TASK TO CARRY OUT = Transcribe the lines exactly, beginning with the one that contains "## :loudspeaker: Bugs fixed" and ending with the final line of the records. Do not transcribe pictures.

DATASET RECORDS =
· · ·

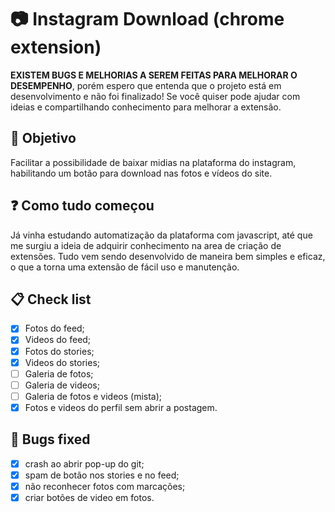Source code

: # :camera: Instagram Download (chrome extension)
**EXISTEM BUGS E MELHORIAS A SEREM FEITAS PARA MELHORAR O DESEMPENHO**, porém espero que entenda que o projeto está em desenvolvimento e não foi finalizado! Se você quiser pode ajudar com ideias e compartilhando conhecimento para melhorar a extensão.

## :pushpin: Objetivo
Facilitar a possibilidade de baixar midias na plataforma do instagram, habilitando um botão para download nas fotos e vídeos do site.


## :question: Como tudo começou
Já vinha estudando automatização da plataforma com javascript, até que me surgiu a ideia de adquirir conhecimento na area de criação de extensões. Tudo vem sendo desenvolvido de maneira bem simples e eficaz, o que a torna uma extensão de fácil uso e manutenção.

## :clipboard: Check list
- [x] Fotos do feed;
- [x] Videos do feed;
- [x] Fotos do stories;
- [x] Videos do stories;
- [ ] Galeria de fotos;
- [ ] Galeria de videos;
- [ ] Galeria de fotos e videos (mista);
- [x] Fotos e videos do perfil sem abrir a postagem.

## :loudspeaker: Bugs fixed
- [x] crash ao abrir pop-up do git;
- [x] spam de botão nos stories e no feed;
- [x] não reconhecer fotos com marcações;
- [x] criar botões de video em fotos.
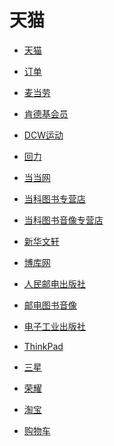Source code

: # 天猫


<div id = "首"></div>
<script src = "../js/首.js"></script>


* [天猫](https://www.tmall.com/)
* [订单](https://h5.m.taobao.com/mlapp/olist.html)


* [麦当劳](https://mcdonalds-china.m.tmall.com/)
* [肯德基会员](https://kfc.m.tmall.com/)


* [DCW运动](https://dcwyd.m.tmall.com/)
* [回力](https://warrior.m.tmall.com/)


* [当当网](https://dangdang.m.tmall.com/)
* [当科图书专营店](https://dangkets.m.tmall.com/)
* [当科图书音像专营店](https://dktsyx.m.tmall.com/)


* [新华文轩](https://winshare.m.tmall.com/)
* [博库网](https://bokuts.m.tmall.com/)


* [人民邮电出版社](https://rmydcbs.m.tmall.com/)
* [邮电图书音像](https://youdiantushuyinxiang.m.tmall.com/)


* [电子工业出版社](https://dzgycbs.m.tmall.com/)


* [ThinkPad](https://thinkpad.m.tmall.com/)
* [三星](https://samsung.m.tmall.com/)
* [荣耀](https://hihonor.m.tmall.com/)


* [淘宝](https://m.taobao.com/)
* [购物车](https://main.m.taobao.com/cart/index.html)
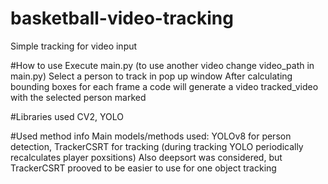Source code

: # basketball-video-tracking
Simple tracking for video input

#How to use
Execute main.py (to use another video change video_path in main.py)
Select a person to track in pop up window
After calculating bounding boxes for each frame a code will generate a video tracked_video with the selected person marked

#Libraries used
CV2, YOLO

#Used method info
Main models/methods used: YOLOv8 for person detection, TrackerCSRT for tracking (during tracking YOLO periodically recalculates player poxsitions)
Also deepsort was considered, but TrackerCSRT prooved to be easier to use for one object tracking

· · ·

RESPONSE =
## :loudspeaker: Bugs fixed
- [x] crash ao abrir pop-up do git;
- [x] spam de botão nos stories e no feed;
- [x] não reconhecer fotos com marcações;
- [x] criar botões de video em fotos.
Source code

: # 天猫


<div id = "首"></div>
<script src = "../js/首.js"></script>


* [天猫](https://www.tmall.com/)
* [订单](https://h5.m.taobao.com/mlapp/olist.html)


* [麦当劳](https://mcdonalds-china.m.tmall.com/)
* [肯德基会员](https://kfc.m.tmall.com/)


* [DCW运动](https://dcwyd.m.tmall.com/)
* [回力](https://warrior.m.tmall.com/)


* [当当网](https://dangdang.m.tmall.com/)
* [当科图书专营店](https://dangkets.m.tmall.com/)
* [当科图书音像专营店](https://dktsyx.m.tmall.com/)


* [新华文轩](https://winshare.m.tmall.com/)
* [博库网](https://bokuts.m.tmall.com/)


* [人民邮电出版社](https://rmydcbs.m.tmall.com/)
* [邮电图书音像](https://youdiantushuyinxiang.m.tmall.com/)


* [电子工业出版社](https://dzgycbs.m.tmall.com/)


* [ThinkPad](https://thinkpad.m.tmall.com/)
* [三星](https://samsung.m.tmall.com/)
* [荣耀](https://hihonor.m.tmall.com/)


* [淘宝](https://m.taobao.com/)
* [购物车](https://main.m.taobao.com/cart/index.html)
Source code

: # basketball-video-tracking
Simple tracking for video input

#How to use
Execute main.py (to use another video change video_path in main.py)
Select a person to track in pop up window
After calculating bounding boxes for each frame a code will generate a video tracked_video with the selected person marked

#Libraries used
CV2, YOLO

#Used method info
Main models/methods used: YOLOv8 for person detection, TrackerCSRT for tracking (during tracking YOLO periodically recalculates player poxsitions)
Also deepsort was considered, but TrackerCSRT prooved to be easier to use for one object tracking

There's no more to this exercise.